どうせなら、リザードンも外に投げ飛ばしたかったが、片足だけではどうにも難しい。
(ああ、これで終わりか。)
あっけなく、突きつけられた死。
だが、一つだけ満たされたことはあった。
今まで司令官から聞いたことしかなかった存在であった、人間。
人類を守ることが自分たちアンドロイドの命令だとしても、一度も会うことは無かった。
だが、初めてこの世界で機械生命体ではない人間に出会い、その人間を守り、そして終わることが出来る。

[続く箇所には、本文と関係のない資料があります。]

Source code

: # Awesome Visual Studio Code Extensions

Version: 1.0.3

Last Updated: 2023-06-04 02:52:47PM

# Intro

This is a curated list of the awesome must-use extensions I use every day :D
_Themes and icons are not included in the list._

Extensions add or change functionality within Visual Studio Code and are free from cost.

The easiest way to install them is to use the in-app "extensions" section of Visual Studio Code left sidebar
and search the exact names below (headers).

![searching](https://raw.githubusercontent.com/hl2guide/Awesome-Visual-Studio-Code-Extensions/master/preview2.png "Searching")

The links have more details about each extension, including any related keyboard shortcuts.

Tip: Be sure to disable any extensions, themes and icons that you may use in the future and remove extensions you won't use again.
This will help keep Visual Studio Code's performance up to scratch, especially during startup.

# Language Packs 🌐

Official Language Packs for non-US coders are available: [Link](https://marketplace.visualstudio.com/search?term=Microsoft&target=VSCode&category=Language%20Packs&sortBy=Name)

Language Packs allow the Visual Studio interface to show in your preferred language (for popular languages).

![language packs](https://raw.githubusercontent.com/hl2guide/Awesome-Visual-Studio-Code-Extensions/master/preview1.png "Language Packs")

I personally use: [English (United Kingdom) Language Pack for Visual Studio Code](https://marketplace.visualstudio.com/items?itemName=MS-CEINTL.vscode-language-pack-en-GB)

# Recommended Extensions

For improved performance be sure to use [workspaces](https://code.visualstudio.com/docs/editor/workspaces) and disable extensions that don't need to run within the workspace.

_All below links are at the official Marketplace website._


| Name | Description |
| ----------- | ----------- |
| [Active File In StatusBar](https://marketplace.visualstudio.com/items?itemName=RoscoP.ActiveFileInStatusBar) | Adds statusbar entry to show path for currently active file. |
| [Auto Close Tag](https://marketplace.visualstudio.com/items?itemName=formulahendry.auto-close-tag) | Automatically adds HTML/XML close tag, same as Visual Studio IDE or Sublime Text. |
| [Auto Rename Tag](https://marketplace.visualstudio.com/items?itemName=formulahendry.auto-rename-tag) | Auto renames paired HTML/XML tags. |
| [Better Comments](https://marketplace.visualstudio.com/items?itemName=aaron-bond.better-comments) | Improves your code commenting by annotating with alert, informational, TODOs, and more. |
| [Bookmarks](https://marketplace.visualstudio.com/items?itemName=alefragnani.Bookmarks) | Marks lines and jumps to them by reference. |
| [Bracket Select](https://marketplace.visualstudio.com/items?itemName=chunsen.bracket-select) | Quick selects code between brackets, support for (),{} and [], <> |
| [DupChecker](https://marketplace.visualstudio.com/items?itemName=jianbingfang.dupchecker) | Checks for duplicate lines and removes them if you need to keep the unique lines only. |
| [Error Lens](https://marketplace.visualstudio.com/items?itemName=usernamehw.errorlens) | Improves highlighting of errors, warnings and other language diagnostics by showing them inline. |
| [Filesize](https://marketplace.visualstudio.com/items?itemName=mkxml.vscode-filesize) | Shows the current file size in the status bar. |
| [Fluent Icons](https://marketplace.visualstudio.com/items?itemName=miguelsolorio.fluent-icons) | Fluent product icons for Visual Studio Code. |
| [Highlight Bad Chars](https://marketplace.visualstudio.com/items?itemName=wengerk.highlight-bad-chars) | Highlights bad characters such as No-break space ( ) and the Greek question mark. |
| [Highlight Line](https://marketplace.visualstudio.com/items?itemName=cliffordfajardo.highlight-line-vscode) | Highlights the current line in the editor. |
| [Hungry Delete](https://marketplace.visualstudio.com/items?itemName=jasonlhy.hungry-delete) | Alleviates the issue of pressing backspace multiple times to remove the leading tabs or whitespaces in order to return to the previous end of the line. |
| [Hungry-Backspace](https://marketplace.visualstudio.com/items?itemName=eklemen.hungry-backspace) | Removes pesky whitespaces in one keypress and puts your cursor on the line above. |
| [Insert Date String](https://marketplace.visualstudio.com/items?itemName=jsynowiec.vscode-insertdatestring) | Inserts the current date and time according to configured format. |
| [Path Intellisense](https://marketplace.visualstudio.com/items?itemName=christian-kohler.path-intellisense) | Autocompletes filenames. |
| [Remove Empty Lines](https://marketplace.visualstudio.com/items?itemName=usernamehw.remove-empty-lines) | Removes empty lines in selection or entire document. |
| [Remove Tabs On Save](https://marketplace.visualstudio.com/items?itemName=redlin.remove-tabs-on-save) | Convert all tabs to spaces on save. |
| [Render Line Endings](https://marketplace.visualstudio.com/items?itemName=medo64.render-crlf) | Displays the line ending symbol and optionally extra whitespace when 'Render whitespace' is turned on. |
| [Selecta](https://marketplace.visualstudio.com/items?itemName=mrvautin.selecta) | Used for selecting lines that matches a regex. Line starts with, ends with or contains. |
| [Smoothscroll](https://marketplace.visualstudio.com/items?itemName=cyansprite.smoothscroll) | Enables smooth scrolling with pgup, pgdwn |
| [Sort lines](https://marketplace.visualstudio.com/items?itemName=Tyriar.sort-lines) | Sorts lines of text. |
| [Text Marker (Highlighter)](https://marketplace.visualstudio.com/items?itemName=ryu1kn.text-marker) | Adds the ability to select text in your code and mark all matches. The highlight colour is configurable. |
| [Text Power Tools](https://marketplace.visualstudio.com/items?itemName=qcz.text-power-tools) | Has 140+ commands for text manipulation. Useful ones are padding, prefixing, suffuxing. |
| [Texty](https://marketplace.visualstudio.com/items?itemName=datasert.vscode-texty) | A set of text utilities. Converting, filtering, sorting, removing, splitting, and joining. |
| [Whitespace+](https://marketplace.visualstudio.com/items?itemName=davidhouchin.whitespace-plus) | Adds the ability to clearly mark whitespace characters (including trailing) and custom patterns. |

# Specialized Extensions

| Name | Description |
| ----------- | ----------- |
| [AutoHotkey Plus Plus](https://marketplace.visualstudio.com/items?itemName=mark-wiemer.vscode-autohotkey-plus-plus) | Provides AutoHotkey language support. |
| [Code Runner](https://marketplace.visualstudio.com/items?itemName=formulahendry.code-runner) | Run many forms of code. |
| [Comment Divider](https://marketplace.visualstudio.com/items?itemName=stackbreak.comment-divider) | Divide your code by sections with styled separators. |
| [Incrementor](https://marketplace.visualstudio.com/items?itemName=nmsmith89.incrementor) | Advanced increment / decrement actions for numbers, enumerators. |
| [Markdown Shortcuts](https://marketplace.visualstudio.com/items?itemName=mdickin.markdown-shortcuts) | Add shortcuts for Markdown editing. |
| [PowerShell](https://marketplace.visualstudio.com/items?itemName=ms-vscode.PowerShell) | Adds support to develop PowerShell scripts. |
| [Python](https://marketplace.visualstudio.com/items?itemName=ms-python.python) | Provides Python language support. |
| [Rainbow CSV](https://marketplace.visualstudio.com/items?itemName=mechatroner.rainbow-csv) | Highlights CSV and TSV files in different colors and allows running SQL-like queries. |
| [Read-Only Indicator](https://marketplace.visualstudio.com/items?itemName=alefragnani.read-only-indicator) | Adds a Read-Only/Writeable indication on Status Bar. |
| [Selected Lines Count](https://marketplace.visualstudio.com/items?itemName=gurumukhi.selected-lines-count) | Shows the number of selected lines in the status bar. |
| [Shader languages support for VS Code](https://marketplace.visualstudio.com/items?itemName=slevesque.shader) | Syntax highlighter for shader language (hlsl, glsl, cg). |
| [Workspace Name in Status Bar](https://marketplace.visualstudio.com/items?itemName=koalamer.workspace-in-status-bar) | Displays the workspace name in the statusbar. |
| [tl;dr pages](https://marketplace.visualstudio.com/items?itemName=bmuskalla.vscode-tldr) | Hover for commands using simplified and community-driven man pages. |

こんな戦いに勝手に巻き込まれたのは癪だが、それだけは主催にも感謝しないといけない。
彼女は、自らが戦い無くなり無価値になっても叫んだ。
壊れた敵を目の前にして。
脚を失い、戦えなくなってしまっても。
アンドロイドとはいえ、笑顔が眩しいままの仲間たちに、想いを残すために。
(みんなをお願いするね…リンク、ナインズ。)
地面に堕ちた隕石が、爆発する。
広がった灼熱の爆風と、砕け散った石の欠片が、アンドロイドとポケモンの全身を貫いた。
「2B!!リザードン!!!」
直撃点からは離れていたものの、それでも隕石の欠片と爆風は襲い来る。
それを盾で守りながら、叫ぶが、どちらの返事も帰ってこない。
「2B!!!!!リザードン!!!!!!!」
叫び続けるが、耳に響くのは爆音のみだ。
燃え盛る炎の中に立っていたのは、地面に着地した、カイムだけだった。
戦い続けてなお、残された獲物であるリンクを殺すために、正宗を振りかざす。
しかし、何かの力がカイムを拘束し、大剣を振りかぶった状態のままにする。
「ふざけるな。」
そう呟いたリンクの目は怒りが現れ、そして輝いていた。
それは決して比喩表現ではなく、スマッシュボールで手に入れたエフェクトだ。
一太刀の下で、ソニックに託された最後のスマッシュボールを砕いた時から、光に満ちていた。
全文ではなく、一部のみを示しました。